Агапов, Габрилович, Шкловский, Славин, Корабельников, Диковский, имеющие сноровку газетчиков, успели записать несколько исповедей бывших воров и проституток. Самые удивительные ходят по рукам писателей.
В одном из бараков писатели-москвичи неожиданно увидели своего собрата, поэта Сергея Алымова, автора любимой народом песни «По долинам и по взгорьям шла дивизия вперед».
Обступили, здороваются, похлопывают по плечам, задают вопросы, и среди них неизбежный и самый главный:
— Как ты сюда попал, Сережа? За какие грехи?
Саша Безыменский не удержался, чтобы не схохмить:
— Сережу прислали таскать тачку по долинам и по взгорьям.
Все засмеялись, в том числе и Фирин.
Алымов даже не улыбнулся. Глаза его потемнели, как туча, набухшая дождем.
Пользуясь веселым и явно дружелюбным настроением Фирина, Безыменский сказал:
— Семен Григорьевич, не могу удержаться, чтобы не порадеть за собрата, попросить скостить ему срок.
— Уже скостили. Скоро Алымов вернется в Москву.
Сказал и удалился, сославшись на дела.
— Сережа, так за что же ты все-таки попал сюда? — без дураков, серьезно спросил Безыменский.
Каналоармеец Алымов махнул рукой, заплакал и полез на верхние нары.
Я был поражен тем, что и поэт почему-то тут, за колючей проволокой.
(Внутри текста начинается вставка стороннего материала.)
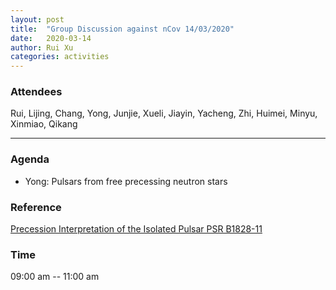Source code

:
 ```yaml
---
layout: post
title:  "Group Discussion against nCov 14/03/2020"
date:   2020-03-14
author: Rui Xu
categories: activities
---
```



### Attendees

Rui, Lijing, Chang, Yong, Junjie, Xueli, Jiayin, Yacheng, Zhi, Huimei, Minyu,
Xinmiao, Qikang


---

### Agenda

- Yong: Pulsars from free precessing neutron stars


### Reference

[Precession Interpretation of the Isolated Pulsar PSR B1828-11](https://arxiv.org/abs/astro-ph/0101434)


### Time

09:00 am -- 11:00 am
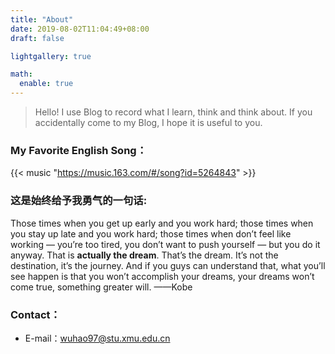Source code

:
 ```yaml
---
title: "About"
date: 2019-08-02T11:04:49+08:00
draft: false

lightgallery: true

math:
  enable: true
---
```


> Hello! I use Blog to record what I learn, think and think about. If you accidentally come to my Blog, I hope it is useful to you.

### My Favorite English Song：

{{< music "https://music.163.com/#/song?id=5264843" >}}

### 这是始终给予我勇气的一句话:

Those times when you get up early and you work hard; those times when you stay up late and you work hard; those times when don’t feel like working — you’re too tired, you don’t want to push yourself — but you do it anyway. That is **actually the dream**. That’s the dream. It’s not the destination, it’s the journey. And if you guys can understand that, what you’ll see happen is that you won’t accomplish your dreams, your dreams won’t come true, something greater will.  ——Kobe


### Contact：

- E-mail：wuhao97@stu.xmu.edu.cn

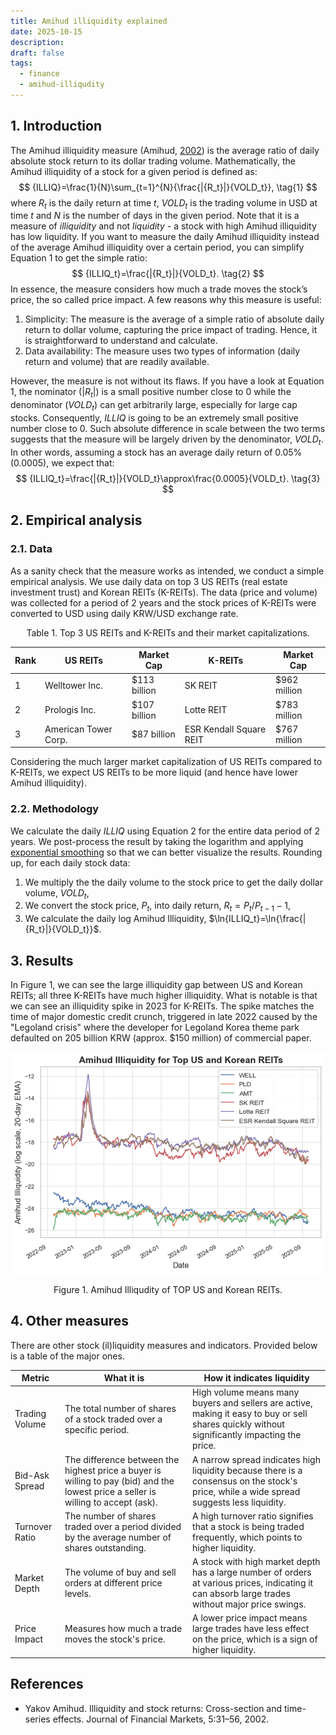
 ```yaml
---
title: Amihud illiquidity explained
date: 2025-10-15
description:
draft: false
tags:
  - finance
  - amihud-illiqudity
---
```


## 1. Introduction

The Amihud illiquidity measure (Amihud, [2002](https://www.sciencedirect.com/science/article/pii/S1386418101000246)) is the average ratio of daily absolute stock return to its dollar trading volume. Mathematically, the Amihud illiquidity of a stock for a given period is defined as:
$$
{ILLIQ}=\frac{1}{N}\sum_{t=1}^{N}{\frac{|{R_t}|}{VOLD_t}}, \tag{1}
$$
where $R_t$ is the daily return at time $t$, $VOLD_t$ is the trading volume in USD at time $t$ and $N$ is the number of days in the given period. Note that it is a measure of *illiquidity* and not *liquidity* - a stock with high Amihud illiquidity has low liquidity. If you want to measure the daily Amihud illiquidity instead of the average Amihud illiquidity over a certain period, you can simplify Equation 1 to get the simple ratio:
$$
{ILLIQ_t}=\frac{|{R_t}|}{VOLD_t}. \tag{2}
$$
In essence, the measure considers how much a trade moves the stock’s price, the so called price impact. A few reasons why this measure is useful:
1.  Simplicity: The measure is the average of a simple ratio of absolute daily return to dollar volume, capturing the price impact of trading. Hence, it is straightforward to understand and calculate.
2. Data availability: The measure uses two types of information (daily return and volume) that are readily available.

However, the measure is not without its flaws. If you have a look at Equation 1, the nominator ($|R_t|$) is a small positive number close to 0 while the denominator (${VOLD_t}$) can get arbitrarily large, especially for large cap stocks. Consequently, ${ILLIQ}$ is going to be an extremely small positive number close to 0. Such absolute difference in scale between the two terms suggests that the measure will be largely driven by the denominator, $VOLD_t$. In other words, assuming a stock has an average daily return of $0.05\%$ ($0.0005$), we expect that:
$$
{ILLIQ_t}=\frac{|{R_t}|}{VOLD_t}\approx\frac{0.0005}{VOLD_t}. \tag{3}
$$

## 2. Empirical analysis

### 2.1. Data

As a sanity check that the measure works as intended, we conduct a simple empirical analysis. We use daily data on top 3 US REITs (real estate investment trust) and Korean REITs (K-REITs). The data (price and volume) was collected for a period of 2 years and the stock prices of K-REITs were converted to USD using daily KRW/USD exchange rate.

<center>Table 1. Top 3 US REITs and K-REITs and their market capitalizations.</center>

|Rank|US REITs|Market Cap|K-REITs|Market Cap|
| --- | --- | --- | --- | --- | 
|1|Welltower Inc.     |$113 billion|SK REIT|$962 million|
|2|Prologis Inc.     |$107 billion|Lotte REIT     |$783 million|
|3|American Tower Corp.     |$87 billion|ESR Kendall Square REIT      |$767 million|

Considering the much larger market capitalization of US REITs compared to K-REITs, we expect US REITs to be more liquid (and hence have lower Amihud illiquidity).

### 2.2. Methodology

We calculate the daily $ILLIQ$ using Equation 2 for the entire data period of 2 years. We post-process the result by taking the logarithm and applying [exponential smoothing](https://en.wikipedia.org/wiki/Exponential_smoothing) so that we can better visualize the results. Rounding up, for each daily stock data:
1. We multiply the the daily volume to the stock price to get the daily dollar volume, $VOLD_t$,
2. We convert the stock price, $P_t$, into daily return, $R_t=P_t/P_{t-1}-1$,
3. We calculate the daily log Amihud Illiquidity, $\ln{ILLIQ_t}=\ln{\frac{|{R_t}|}{VOLD_t}}$.

## 3. Results

In Figure 1, we can see the large illiquidity gap between US and Korean REITs; all three K-REITs have much higher illiquidity. What is notable is that we can see an illiquidity spike in 2023 for K-REITs. The spike matches the time of major domestic credit crunch, triggered in late 2022 caused by the "Legoland crisis" where the developer for Legoland Korea theme park defaulted on 205 billion KRW (approx. $150 million) of commercial paper.

![Results](results.png)
<center>Figure 1. Amihud Illiqudity of TOP US and Korean REITs.</center>

## 4. Other measures

There are other stock (il)liquidity measures and indicators. Provided below is a table of the major ones.

|Metric|What it is|How it indicates liquidity|
|---|---|---|
|Trading Volume|The total number of shares of a stock traded over a specific period.|High volume means many buyers and sellers are active, making it easy to buy or sell shares quickly without significantly impacting the price.|
|Bid-Ask Spread|The difference between the highest price a buyer is willing to pay (bid) and the lowest price a seller is willing to accept (ask).|A narrow spread indicates high liquidity because there is a consensus on the stock's price, while a wide spread suggests less liquidity.|
|Turnover Ratio|The number of shares traded over a period divided by the average number of shares outstanding.|A high turnover ratio signifies that a stock is being traded frequently, which points to higher liquidity.|
|Market Depth|The volume of buy and sell orders at different price levels.|A stock with high market depth has a large number of orders at various prices, indicating it can absorb large trades without major price swings.|
|Price Impact|Measures how much a trade moves the stock's price.|A lower price impact means large trades have less effect on the price, which is a sign of higher liquidity.|


## References

- Yakov Amihud. Illiquidity and stock returns: Cross-section and time-series effects. Journal of Financial Markets, 5:31–56, 2002.

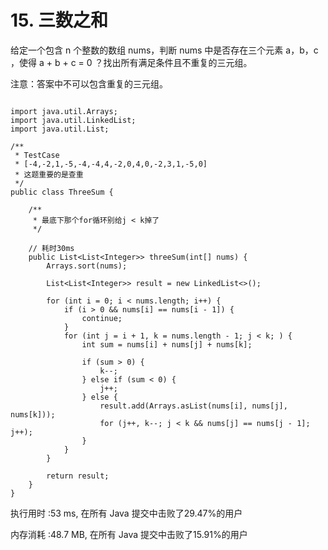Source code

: # 15. 三数之和



给定一个包含 n 个整数的数组 nums，判断 nums 中是否存在三个元素 a，b，c ，使得 a + b + c = 0 ？找出所有满足条件且不重复的三元组。

注意：答案中不可以包含重复的三元组。



```shell

import java.util.Arrays;
import java.util.LinkedList;
import java.util.List;

/**
 * TestCase
 * [-4,-2,1,-5,-4,-4,4,-2,0,4,0,-2,3,1,-5,0]
 * 这题重要的是查重
 */
public class ThreeSum {

    /**
     * 最底下那个for循环别给j < k掉了
     */

    // 耗时30ms
    public List<List<Integer>> threeSum(int[] nums) {
        Arrays.sort(nums);

        List<List<Integer>> result = new LinkedList<>();

        for (int i = 0; i < nums.length; i++) {
            if (i > 0 && nums[i] == nums[i - 1]) {
                continue;
            }
            for (int j = i + 1, k = nums.length - 1; j < k; ) {
                int sum = nums[i] + nums[j] + nums[k];

                if (sum > 0) {
                    k--;
                } else if (sum < 0) {
                    j++;
                } else {
                    result.add(Arrays.asList(nums[i], nums[j], nums[k]));
                    for (j++, k--; j < k && nums[j] == nums[j - 1]; j++);
                }
            }
        }

        return result;
    }
}

```



执行用时 :53 ms, 在所有 Java 提交中击败了29.47%的用户

内存消耗 :48.7 MB, 在所有 Java 提交中击败了15.91%的用户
Он-то за что?
В середине дня к причалу Медвежьей горы подошел пароход «Анохин», тот самый, на котором недавно товарищи Сталин, Ворошилов и Киров предприняли путешествие по каналу. Теперь пассажирами стали мы, писатели.
Длинный басовитый гудок. Отданы швартовы. Медвежьегорские лагерники машут руками, платками, кепками.
Путешествие по водному пути начинается. Идем по Повенецкому заливу навстречу холодному ветру и свинцовым тучам.
Повенец. Опять лагерь, опять разговоры. У Повенца озерный простор суживается до размера ущелья. Начинается канал.
Повенчанская лестница шлюзов. Со ступеньки на ступеньку, из шлюза в шлюз поднимаемся все выше. Все шире и шире разворачивается панорама Онежского края, края озер, темно-зеленых, подернутых сизой дымкой лесов, края диабазовых и гранитных, укутанных в бархатные мхи валунов, края вечной мглы, низкого неба и почти вечного холода. Час назад ветер хлестал мелким дождем, а сейчас несет хлопья сухого, встающего снега. Снег в середине августа!
И вот мы уже на самой высокой ступеньке шлюзовой лестницы. Медленно, как бы нехотя раздвигаются северные ворота, и мы идем дальше.
Озеро Вадло — на 70 метров выше Онежского. Потом снова канал, шлюз. Проходим по торфяникам. Их черное дно накрыто пятиметровой толщей воды.
Озеро Матко, озеро Телекинское. Еще один шлюз.
Фирин, со всеми доброжелательный, время от времени возникает из недр корабля на палубе, и сейчас же к нему, как мотыльки на огонь, слетаются писатели, вопрошают, что, да как, да почему, да откуда, да сколько. Не было такого вопроса, на который бы Фирин не ответил, обстоятельно, исчерпывающе.
Вопрошали все, даже я. Один Мирский помалкивает. Слушает и молчит. Наконец выдает целую кучу вопросов.
— Был ли опыт строительства таких сооружений, как ББК?
— Не было, — ответил Фирин. — Не было ни у советских гидростроителей, ни у инженеров царской России. Сложнейшие гидротехнические проблемы решали самостоятельно.